A unique part of the exhibition is that people are able to ‘mint their memory’ on the Tezos blockchain. Within the game there’s a feature called ‘Capture Mode’ where you can record videos and photos that becomes almost like… a souvenir, but it’s about you. Gabriel calls this ability ‘minting intentions and minting understandings’. For them, at that moment, the player becomes part of a ‘community of understanding’ having gone through the experience of gameplay. Other people can go online and look at this collection on Objkt.com. We’re also interested in how the audience is developing: what do they expect or how has engagement changed? How can people really internalize this experience and can it help them to change?
Is the work like a constellation of memories?
Kind of. This is what we hope to do next. We’ve developed two big levels and each level has three different environments or terrains to navigate through. Originally, Gabriel wanted to develop an Open World Game, which means you can take a left, you can take a right, and the story develops depending on how you interact with the space. Ultimately, the game blends several different genres; it’s a simulation game, in a sense, but it’s also a walking simulator, it’s also an art game, it’s kind of noncategorizable. Growing up Massan was very interested in simulation games like The Sims, TV series and content with episodic structures, and it sparked their interest inexploring how alternative storytelling could emerge through these kinds of simulated worlds. And simulation is a lot about, I suppose, mapping, programming and watching activity unfold, the behaviors of life forms and seeing what develops from those original states and inputs.
Gabriel’s also very influenced by Fluxus and Nam June Paik, for example; the different ways that media can travel and how to represent multiple perspectives all at once. Again, kind of going back to this ecosystemic thinking. Gabriel talks a lot about something called ‘the plenum’, which has multiple meanings. There’s a physics meaning to it, but my favorite meaning is that it’s like a full council, a council in a political sense, a body that is fully represented. This understanding is something that’s very central to their practice. This fact that there can never be a single perspective – it’s a radical impossibility. On any issue, from wherever you stand, there are a million perspectives to be seen, heard and understood. This project contains so much research, so much socio-political consciousness, so many references. Gabriel describes themselves as a maximalist. We joke about it a lot because when we first met – I’m a Virgo – I was like I’m a minimalist.
So, you’re also a star of this constellation. Was the project also built on dialogue with you?
We have many many conversations and of course all of these feed into the work in some way or another. The project actually began with a six month R&D and prototype-development period which also included conversations with myself and external advisors like Meghna Jayanth.

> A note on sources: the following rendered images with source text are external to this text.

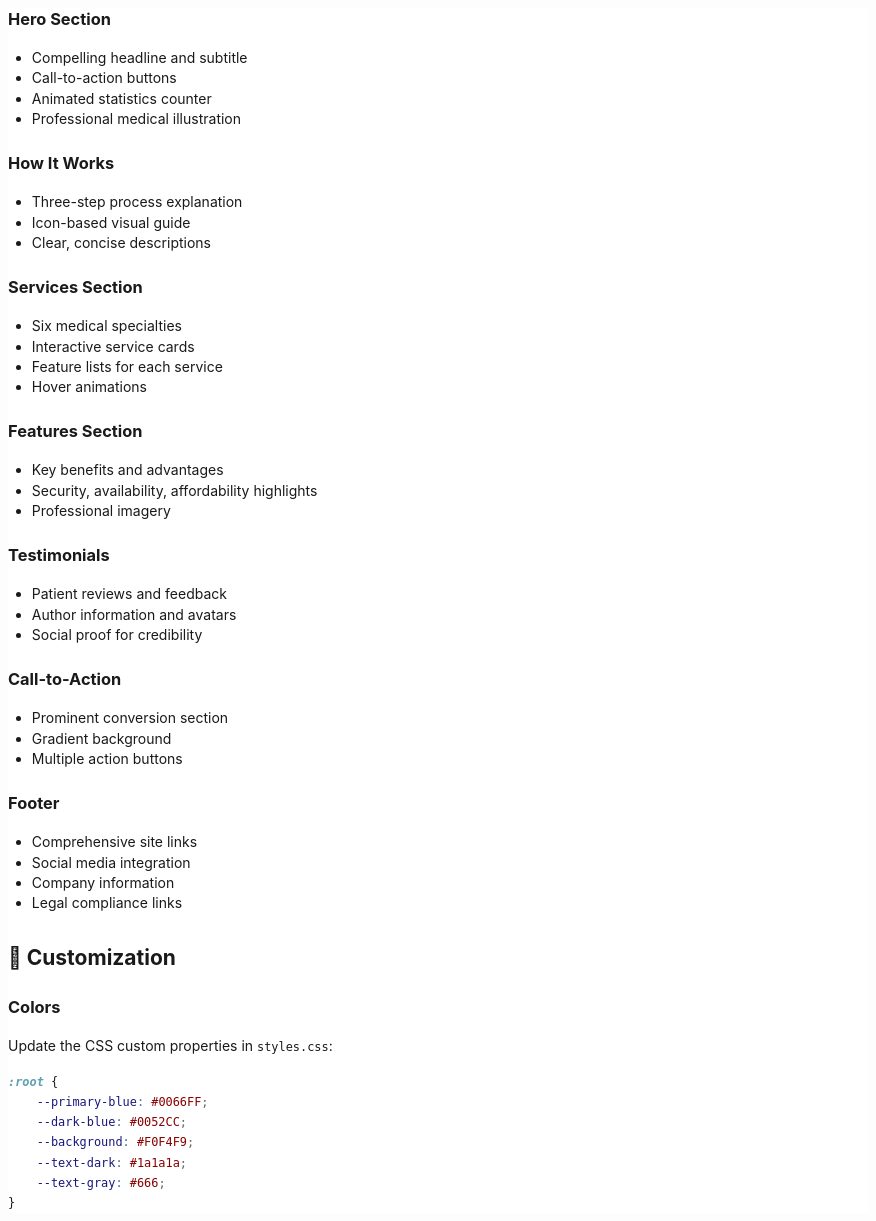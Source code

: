 ### Hero Section
- Compelling headline and subtitle
- Call-to-action buttons
- Animated statistics counter
- Professional medical illustration

### How It Works
- Three-step process explanation
- Icon-based visual guide
- Clear, concise descriptions

### Services Section
- Six medical specialties
- Interactive service cards
- Feature lists for each service
- Hover animations

### Features Section
- Key benefits and advantages
- Security, availability, affordability highlights
- Professional imagery

### Testimonials
- Patient reviews and feedback
- Author information and avatars
- Social proof for credibility

### Call-to-Action
- Prominent conversion section
- Gradient background
- Multiple action buttons

### Footer
- Comprehensive site links
- Social media integration
- Company information
- Legal compliance links

## 🔧 Customization

### Colors
Update the CSS custom properties in `styles.css`:
```css
:root {
    --primary-blue: #0066FF;
    --dark-blue: #0052CC;
    --background: #F0F4F9;
    --text-dark: #1a1a1a;
    --text-gray: #666;
}
```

A lot of the things we do at Serpentine Arts Technologies, we think of as prototypes. So we have a number of research labs, not physical, but kind of a collection of thinkers, researchers, practitioners and possibilities. One in blockchain, one in AI, one in synthetic ecologies, one in Legal issues. Everything we do is kind of underpinned by this R&D platform. Then, a commission will arise out of research or out of thinking or conversations. Sometimes that takes the form of a small project, a performance, a book, a publication. We’re now two years from the starting point of Third World, we’ve made the game, and we’ve released the game on Steam, which is the biggest gaming distribution platform – it’s really quite crazy – and then we turned the project into an exhibition. And now we are looking at touring the show… I can’t describe how much investment, support and hunger there has been for this project –, so it’s continued to grow.